Ad-Blockers: What happens when your users change behaviors?

Safari iconWith the release of Apple’s iOS 9 software for iPhones and iPads, the age-old discussion about revenues from web advertisements has picked up a new urgency. One of iOS 9’s new features is lightweight content blocking extensions for its built-in Safari web browser. This has opened a window of opportunity for mobile developers to create plugins that suppress ads inserted in mobile web pages. For the first time, Apple mobile users have the ability to shield themselves from some of the more annoying items that embed themselves in web content. Poof! No more full-screen ads, no more auto-playing video come-ons, no more accidental clicks on things you don’t wish to buy! Sounds great, doesn’t it?

Blocker Wars: The User Strikes Back

But what happens if you’re on the other side of the equation? Providers of content aren’t all that happy with this. Although Apple didn’t explicitly create this extension capability for blocking ads, it’s not a stretch to believe they knew this would be one of the first applications for it. With many publishing companies turning their efforts toward a great experience for their mobile viewers, what happens when ad-block plugins take away parts of their revenue? Naturally, they will spill a lot of ink to chronicle the impending apocalypse. Some even gleefully talk about “ethical” content blocking.

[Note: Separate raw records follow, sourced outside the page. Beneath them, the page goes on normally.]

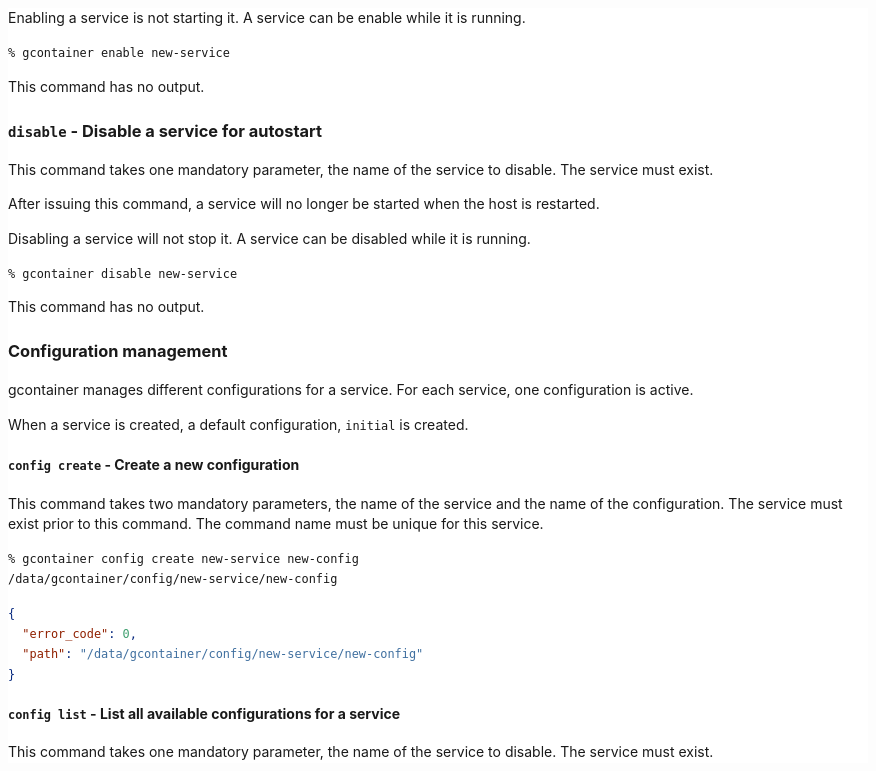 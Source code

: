 Enabling a service is not starting it. A service can be enable while
it is running.


```bash
% gcontainer enable new-service
```

This command has no output.

### `disable` - Disable a service for autostart

This command takes one mandatory parameter, the name of the service to
disable. The service must exist.

After issuing this command, a service will no longer be started when
the host is restarted.

Disabling a service will not stop it. A service can be disabled while
it is running.

```bash
% gcontainer disable new-service
```

This command has no output.

### Configuration management

gcontainer manages different configurations for a service. For each
service, one configuration is active.

When a service is created, a default configuration, `initial` is
created.


#### `config create` - Create a new configuration

This command takes two mandatory parameters, the name of the service
and the name of the configuration. The service must exist prior to
this command. The command name must be unique for this service.

```bash
% gcontainer config create new-service new-config
/data/gcontainer/config/new-service/new-config
```

```json
{
  "error_code": 0,
  "path": "/data/gcontainer/config/new-service/new-config"
}
```

#### `config list` - List all available configurations for a service

This command takes one mandatory parameter, the name of the service to
disable. The service must exist.
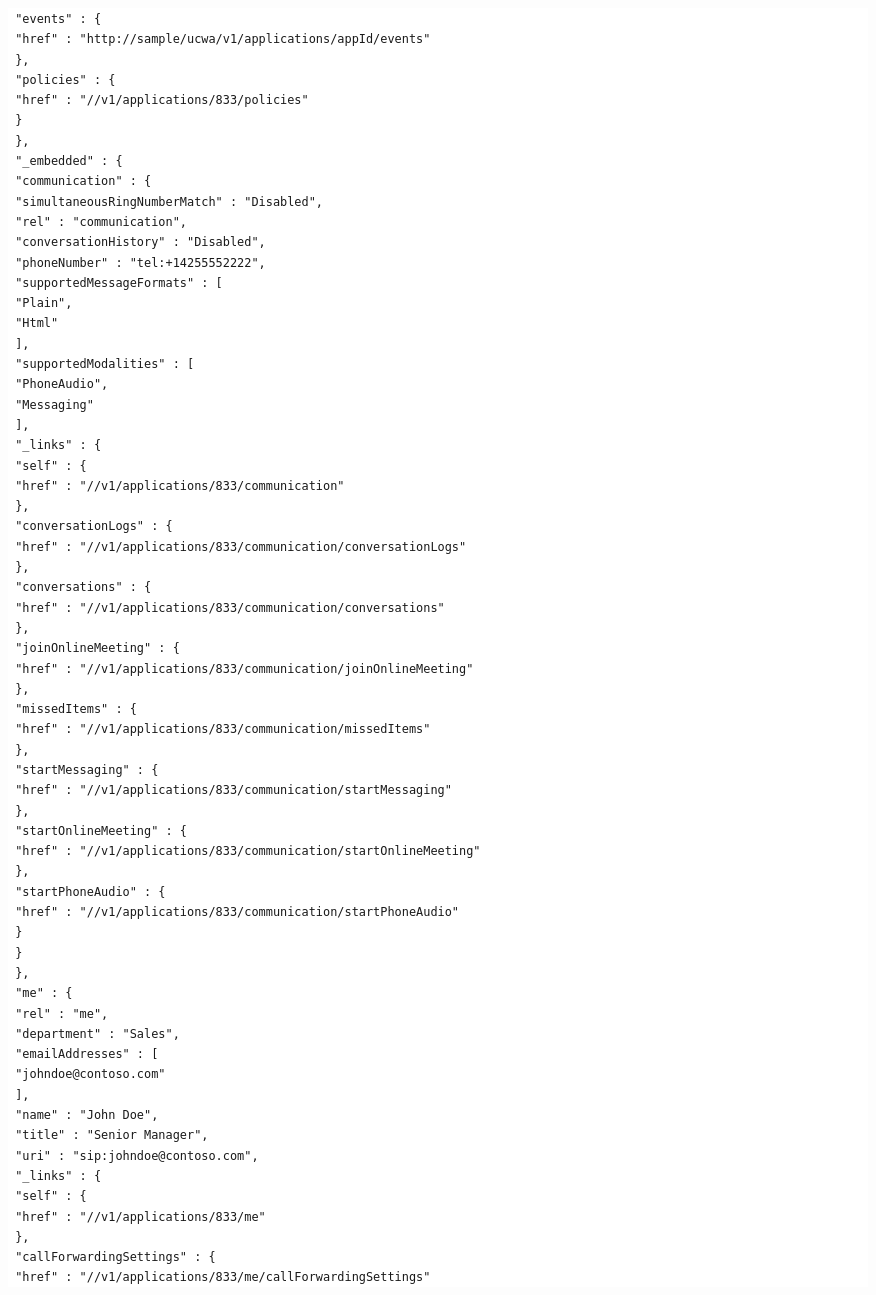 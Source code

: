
 ```
 "events" : {
 "href" : "http://sample/ucwa/v1/applications/appId/events"
 },
 "policies" : {
 "href" : "//v1/applications/833/policies"
 }
 },
 "_embedded" : {
 "communication" : {
 "simultaneousRingNumberMatch" : "Disabled",
 "rel" : "communication",
 "conversationHistory" : "Disabled",
 "phoneNumber" : "tel:+14255552222",
 "supportedMessageFormats" : [
 "Plain",
 "Html"
 ],
 "supportedModalities" : [
 "PhoneAudio",
 "Messaging"
 ],
 "_links" : {
 "self" : {
 "href" : "//v1/applications/833/communication"
 },
 "conversationLogs" : {
 "href" : "//v1/applications/833/communication/conversationLogs"
 },
 "conversations" : {
 "href" : "//v1/applications/833/communication/conversations"
 },
 "joinOnlineMeeting" : {
 "href" : "//v1/applications/833/communication/joinOnlineMeeting"
 },
 "missedItems" : {
 "href" : "//v1/applications/833/communication/missedItems"
 },
 "startMessaging" : {
 "href" : "//v1/applications/833/communication/startMessaging"
 },
 "startOnlineMeeting" : {
 "href" : "//v1/applications/833/communication/startOnlineMeeting"
 },
 "startPhoneAudio" : {
 "href" : "//v1/applications/833/communication/startPhoneAudio"
 }
 }
 },
 "me" : {
 "rel" : "me",
 "department" : "Sales",
 "emailAddresses" : [
 "johndoe@contoso.com"
 ],
 "name" : "John Doe",
 "title" : "Senior Manager",
 "uri" : "sip:johndoe@contoso.com",
 "_links" : {
 "self" : {
 "href" : "//v1/applications/833/me"
 },
 "callForwardingSettings" : {
 "href" : "//v1/applications/833/me/callForwardingSettings"
```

This topic got me thinking along the lines of changes to user needs in a service environment. A software change on the part of Apple has allowed its customers to change a key part of their behavior online. By allowing iOS users to obtain, install, and use ad-blocking plugins, suddenly those users have the opportunity to change how they consume content online. In so doing, they can become more selective about what they do and do not see. This is a change in behavior facilitated by a change in technology.

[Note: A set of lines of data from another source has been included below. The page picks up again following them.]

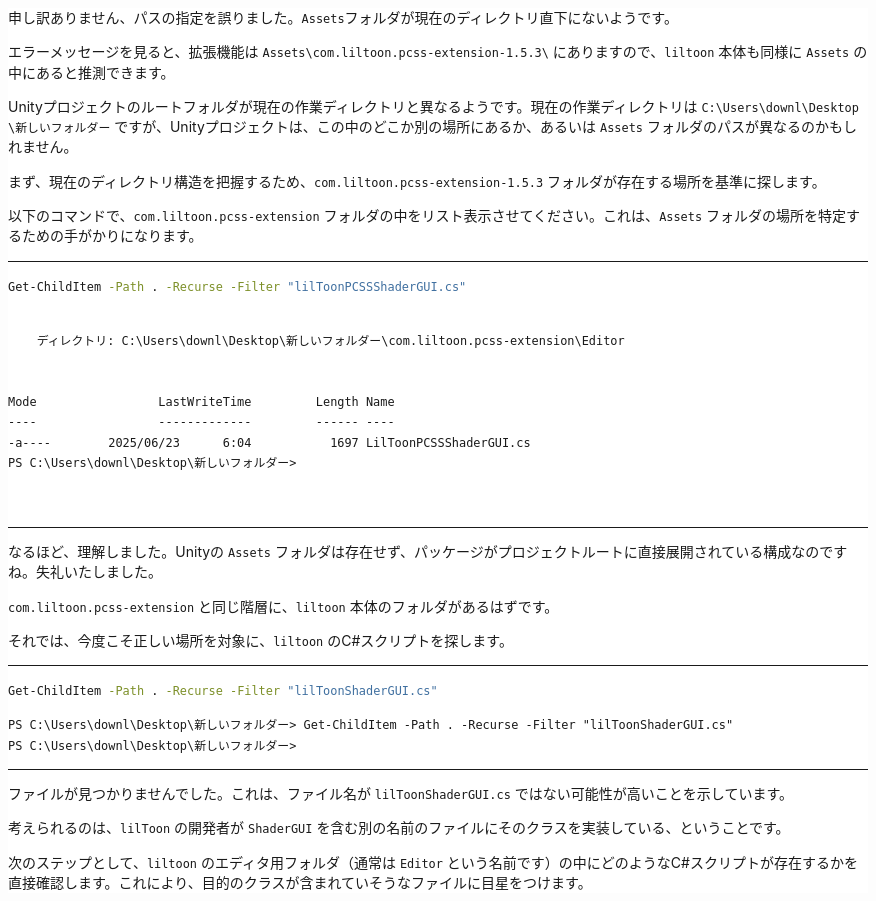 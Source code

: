 
申し訳ありません、パスの指定を誤りました。`Assets`フォルダが現在のディレクトリ直下にないようです。

エラーメッセージを見ると、拡張機能は `Assets\com.liltoon.pcss-extension-1.5.3\` にありますので、`liltoon` 本体も同様に `Assets` の中にあると推測できます。

Unityプロジェクトのルートフォルダが現在の作業ディレクトリと異なるようです。現在の作業ディレクトリは `C:\Users\downl\Desktop\新しいフォルダー` ですが、Unityプロジェクトは、この中のどこか別の場所にあるか、あるいは `Assets` フォルダのパスが異なるのかもしれません。

まず、現在のディレクトリ構造を把握するため、`com.liltoon.pcss-extension-1.5.3` フォルダが存在する場所を基準に探します。

以下のコマンドで、`com.liltoon.pcss-extension` フォルダの中をリスト表示させてください。これは、`Assets` フォルダの場所を特定するための手がかりになります。

---

```bash
Get-ChildItem -Path . -Recurse -Filter "lilToonPCSSShaderGUI.cs"
```

```

    ディレクトリ: C:\Users\downl\Desktop\新しいフォルダー\com.liltoon.pcss-extension\Editor


Mode                 LastWriteTime         Length Name
----                 -------------         ------ ----
-a----        2025/06/23      6:04           1697 LilToonPCSSShaderGUI.cs
PS C:\Users\downl\Desktop\新しいフォルダー>



```

---

なるほど、理解しました。Unityの `Assets` フォルダは存在せず、パッケージがプロジェクトルートに直接展開されている構成なのですね。失礼いたしました。

`com.liltoon.pcss-extension` と同じ階層に、`liltoon` 本体のフォルダがあるはずです。

それでは、今度こそ正しい場所を対象に、`liltoon` のC#スクリプトを探します。

---

```bash
Get-ChildItem -Path . -Recurse -Filter "lilToonShaderGUI.cs"
```

```
PS C:\Users\downl\Desktop\新しいフォルダー> Get-ChildItem -Path . -Recurse -Filter "lilToonShaderGUI.cs"
PS C:\Users\downl\Desktop\新しいフォルダー>
```

---

ファイルが見つかりませんでした。これは、ファイル名が `lilToonShaderGUI.cs` ではない可能性が高いことを示しています。

考えられるのは、`lilToon` の開発者が `ShaderGUI` を含む別の名前のファイルにそのクラスを実装している、ということです。

次のステップとして、`liltoon` のエディタ用フォルダ（通常は `Editor` という名前です）の中にどのようなC#スクリプトが存在するかを直接確認します。これにより、目的のクラスが含まれていそうなファイルに目星をつけます。
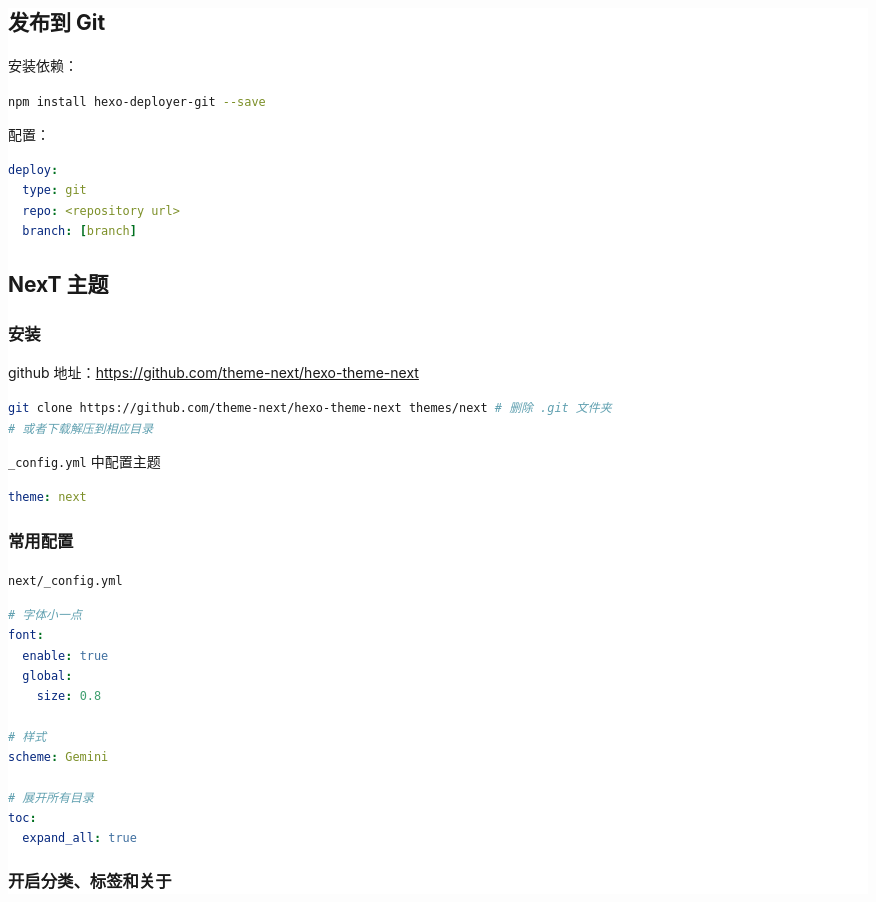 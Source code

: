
 ```yml
```

## 发布到 Git

安装依赖：

```bash
npm install hexo-deployer-git --save
```

配置：

```yml
deploy:
  type: git
  repo: <repository url>
  branch: [branch]
```

## NexT 主题

### 安装

github 地址：https://github.com/theme-next/hexo-theme-next

```bash
git clone https://github.com/theme-next/hexo-theme-next themes/next # 删除 .git 文件夹
# 或者下载解压到相应目录
```

`_config.yml` 中配置主题

```yaml
theme: next
```

### 常用配置

`next/_config.yml`

```yaml
# 字体小一点
font:
  enable: true
  global:
  	size: 0.8
  	
# 样式
scheme: Gemini

# 展开所有目录
toc:
  expand_all: true
```

### 开启分类、标签和关于
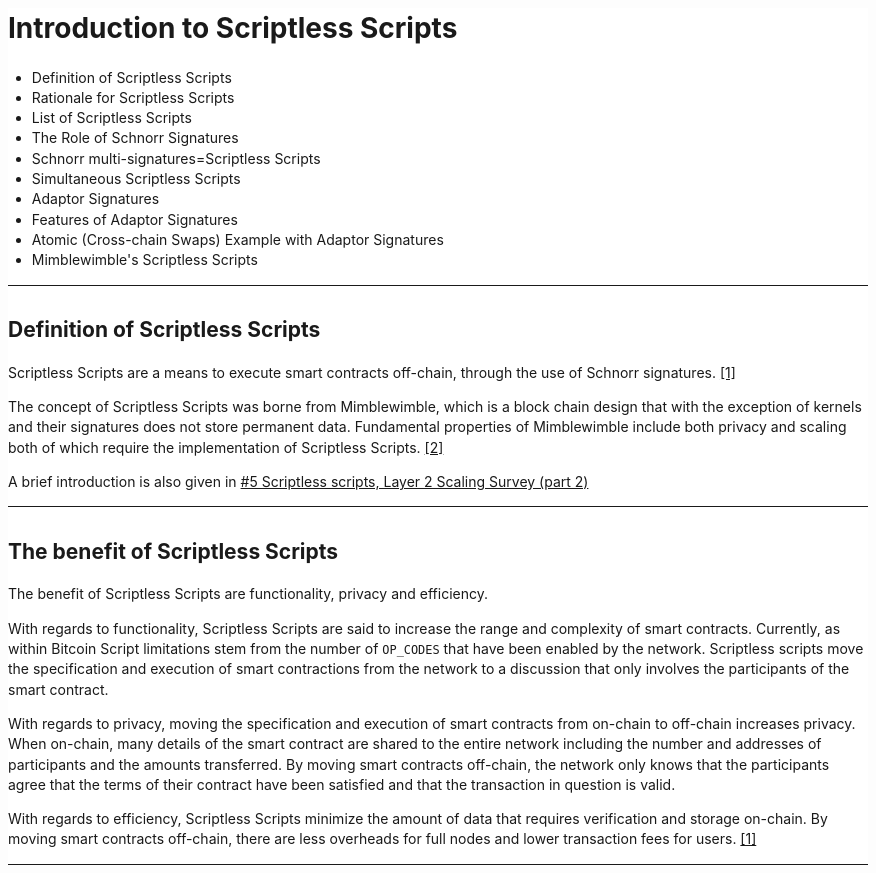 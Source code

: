 # Introduction to Scriptless Scripts 

- Definition of Scriptless Scripts 
- Rationale for Scriptless Scripts 
- List of Scriptless Scripts 
- The Role of Schnorr Signatures
- Schnorr multi-signatures=Scriptless Scripts
- Simultaneous Scriptless Scripts
- Adaptor Signatures
- Features of Adaptor Signatures
- Atomic (Cross-chain Swaps) Example with Adaptor Signatures
- Mimblewimble's Scriptless Scripts 

---

## Definition of Scriptless Scripts 

Scriptless Scripts are a means to execute smart contracts off-chain, through the use of Schnorr signatures. [[1]](https://medium.com/blockchain-capital/crypto-innovation-spotlight-2-scriptless-scripts-306c4eb6b3a8)  

The concept of Scriptless Scripts was borne from Mimblewimble, which is a block chain design that with the exception of kernels and their signatures does not store permanent data. Fundamental properties of Mimblewimble include both privacy and scaling both of which require the implementation of Scriptless Scripts. [[2]](https://www.youtube.com/watch?v=ovCBT1gyk9c&t=0s)

A brief introduction is also given in [#5 Scriptless scripts, Layer 2 Scaling Survey (part 2)](https://github.com/tari-labs/tari-university/blob/master/layer2scaling/more-landscape/landscape-update.md) 

---

## The benefit of Scriptless Scripts 

The benefit of Scriptless Scripts are functionality, privacy and efficiency. 

With regards to functionality, Scriptless Scripts are said to increase the range and complexity of smart contracts. Currently, as within Bitcoin Script limitations stem from the number of ```OP_CODES``` that have been enabled by the network. Scriptless scripts move the specification and execution of smart contractions from the network to a discussion that only involves the participants of the smart contract. 

With regards to privacy, moving the specification and execution of smart contracts from on-chain to off-chain increases privacy. When on-chain, many details of the smart contract are shared to the entire network including the number and addresses of participants and the amounts transferred. By moving smart contracts off-chain, the network only knows that the participants agree that the terms of their contract have been satisfied and that the transaction in question is valid. 

With regards to efficiency, Scriptless Scripts minimize the amount of data that requires verification and storage on-chain. By moving smart contracts off-chain, there are less overheads for full nodes and lower transaction fees for users. [[1]](https://medium.com/blockchain-capital/crypto-innovation-spotlight-2-scriptless-scripts-306c4eb6b3a8)   

---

Service Changes Caused By User Behaviors

What happens when something like this occurs in your own environment? When your customers begin changing how they consume your services, are you prepared to adapt to those new realities? It seems to me that the ITIL concept of Continual Service Improvement (CSI) applies to this scenario. If your service ceases to meet your customers’ needs, shouldn’t you as a service provider be looking to change your services — modify, replace, or retire — to reflect the new landscape?

CSI is one way to recognize there is an opportunity to renew your service and make it better. Because CSI should be an integral part of all stages of a service’s lifecycle, it takes into account the fact that services must adapt to changing circumstances and needs. CSI feedback in the form of user behavior changes is something you should notice, possibly discuss with your customer’s stakeholders. Is the change something the customer didn’t intend to happen (and therefore to be corrected) or is it harbinger of a change to customer requirements?

If you are a service provider, a change in the application of such technology might force you to make decisions about your service that you’d prefer to avoid.

In the case of content providers with blocked ads, you might have to evaluate why users are blocking ads and modify your service. I realize this might be easier said than done, but it might be more effective to adapt to the situation than to ignore or stand opposed to it. The same is true for any IT service provider. User behaviors will dictate some of what can and cannot be done.